DMAGaze: Gaze Estimation Based on Feature Disentanglement and Multi-Scale Attention
Haohan Chen, Hongjia Liu, Shiyong Lan, Wenwu Wang, Yixin Qiao, Yao Li, Guonan Deng
TL;DR
DMAGaze tackles gaze estimation under gaze-irrelevant facial noise by disentangling global gaze-relevant features from gaze-irrelevant content and fusing them with local eye features and head pose. It introduces a Disentangler with continuous masks and a Multi-Scale Global-Local Attention Module (MS-GLAM) that incorporates Gaussian Modulated Weighting (GMW-Non-Local) for nonlinear global dependencies. The method achieves state-of-the-art angular errors on MPIIFaceGaze ($3.74^\circ$) and Rt-Gene ($6.17^\circ$) and is validated through extensive ablations, confirming the contributions of disentangling, head pose integration, and multi-scale attention. Overall, DMAGaze offers robust improvements for gaze estimation with strong implications for human-computer interaction and related applications.
Abstract
Gaze estimation, which predicts gaze direction, commonly faces the challenge of interference from complex gaze-irrelevant information in face images. In this work, we propose DMAGaze, a novel gaze estimation framework that exploits information from facial images in three aspects: gaze-relevant global features (disentangled from facial image), local eye features (extracted from cropped eye patch), and head pose estimation features, to improve overall performance.
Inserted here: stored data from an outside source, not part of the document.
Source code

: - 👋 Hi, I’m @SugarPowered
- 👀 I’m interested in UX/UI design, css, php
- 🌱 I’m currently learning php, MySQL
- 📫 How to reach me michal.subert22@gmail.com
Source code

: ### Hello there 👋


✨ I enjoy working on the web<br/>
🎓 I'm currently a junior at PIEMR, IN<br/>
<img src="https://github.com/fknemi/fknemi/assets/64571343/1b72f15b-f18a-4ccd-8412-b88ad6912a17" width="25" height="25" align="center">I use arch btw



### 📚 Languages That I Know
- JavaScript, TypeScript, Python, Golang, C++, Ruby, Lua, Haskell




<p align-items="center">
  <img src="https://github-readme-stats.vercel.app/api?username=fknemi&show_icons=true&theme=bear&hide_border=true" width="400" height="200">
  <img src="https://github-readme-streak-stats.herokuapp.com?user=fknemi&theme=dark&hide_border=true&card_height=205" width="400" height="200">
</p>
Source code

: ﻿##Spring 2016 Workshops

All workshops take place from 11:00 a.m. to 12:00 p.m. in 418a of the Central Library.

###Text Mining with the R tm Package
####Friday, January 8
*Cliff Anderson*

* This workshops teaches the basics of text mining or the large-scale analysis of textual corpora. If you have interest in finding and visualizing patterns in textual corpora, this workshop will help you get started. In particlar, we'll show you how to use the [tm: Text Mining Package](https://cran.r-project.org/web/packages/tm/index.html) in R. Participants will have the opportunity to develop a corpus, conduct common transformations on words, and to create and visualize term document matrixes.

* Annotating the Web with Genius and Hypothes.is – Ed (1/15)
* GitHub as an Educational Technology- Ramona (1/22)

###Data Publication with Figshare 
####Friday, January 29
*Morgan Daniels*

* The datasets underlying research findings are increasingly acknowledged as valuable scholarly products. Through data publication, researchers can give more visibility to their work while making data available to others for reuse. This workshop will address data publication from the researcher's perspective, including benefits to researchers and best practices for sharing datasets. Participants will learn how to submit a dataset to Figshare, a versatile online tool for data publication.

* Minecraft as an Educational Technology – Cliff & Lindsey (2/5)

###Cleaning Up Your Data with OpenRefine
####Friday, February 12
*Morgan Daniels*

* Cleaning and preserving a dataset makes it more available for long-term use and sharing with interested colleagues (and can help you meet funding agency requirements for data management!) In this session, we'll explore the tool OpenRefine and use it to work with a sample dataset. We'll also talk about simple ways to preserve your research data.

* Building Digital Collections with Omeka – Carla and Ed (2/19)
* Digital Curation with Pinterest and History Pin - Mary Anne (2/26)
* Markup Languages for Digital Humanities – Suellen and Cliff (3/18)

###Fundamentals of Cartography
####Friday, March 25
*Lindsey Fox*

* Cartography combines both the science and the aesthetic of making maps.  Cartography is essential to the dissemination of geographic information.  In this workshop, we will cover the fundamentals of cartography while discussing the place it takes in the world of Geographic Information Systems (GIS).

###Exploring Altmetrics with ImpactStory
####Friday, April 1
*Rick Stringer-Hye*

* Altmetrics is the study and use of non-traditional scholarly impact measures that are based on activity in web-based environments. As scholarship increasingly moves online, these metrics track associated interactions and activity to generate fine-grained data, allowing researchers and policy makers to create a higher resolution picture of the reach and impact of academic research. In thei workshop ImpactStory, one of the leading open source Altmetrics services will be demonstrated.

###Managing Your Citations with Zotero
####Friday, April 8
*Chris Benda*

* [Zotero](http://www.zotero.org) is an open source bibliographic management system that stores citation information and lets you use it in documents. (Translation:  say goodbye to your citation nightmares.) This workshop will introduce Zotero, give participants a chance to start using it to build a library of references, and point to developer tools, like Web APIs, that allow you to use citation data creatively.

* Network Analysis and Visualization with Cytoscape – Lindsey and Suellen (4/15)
Firstly, we design a new continuous mask-based Disentangler to accurately disentangle gaze-relevant and gaze-irrelevant information in facial images by achieving the dual-branch disentanglement goal through separately reconstructing the eye and non-eye regions. Furthermore, we introduce a new cascaded attention module named Multi-Scale Global Local Attention Module (MS-GLAM). Through a customized cascaded attention structure, it effectively focuses on global and local information at multiple scales, further enhancing the information from the Disentangler. Finally, the global gaze-relevant features disentangled by the upper face branch, combined with head pose and local eye features, are passed through the detection head for high-precision gaze estimation. Our proposed DMAGaze has been extensively validated on two mainstream public datasets, achieving state-of-the-art performance.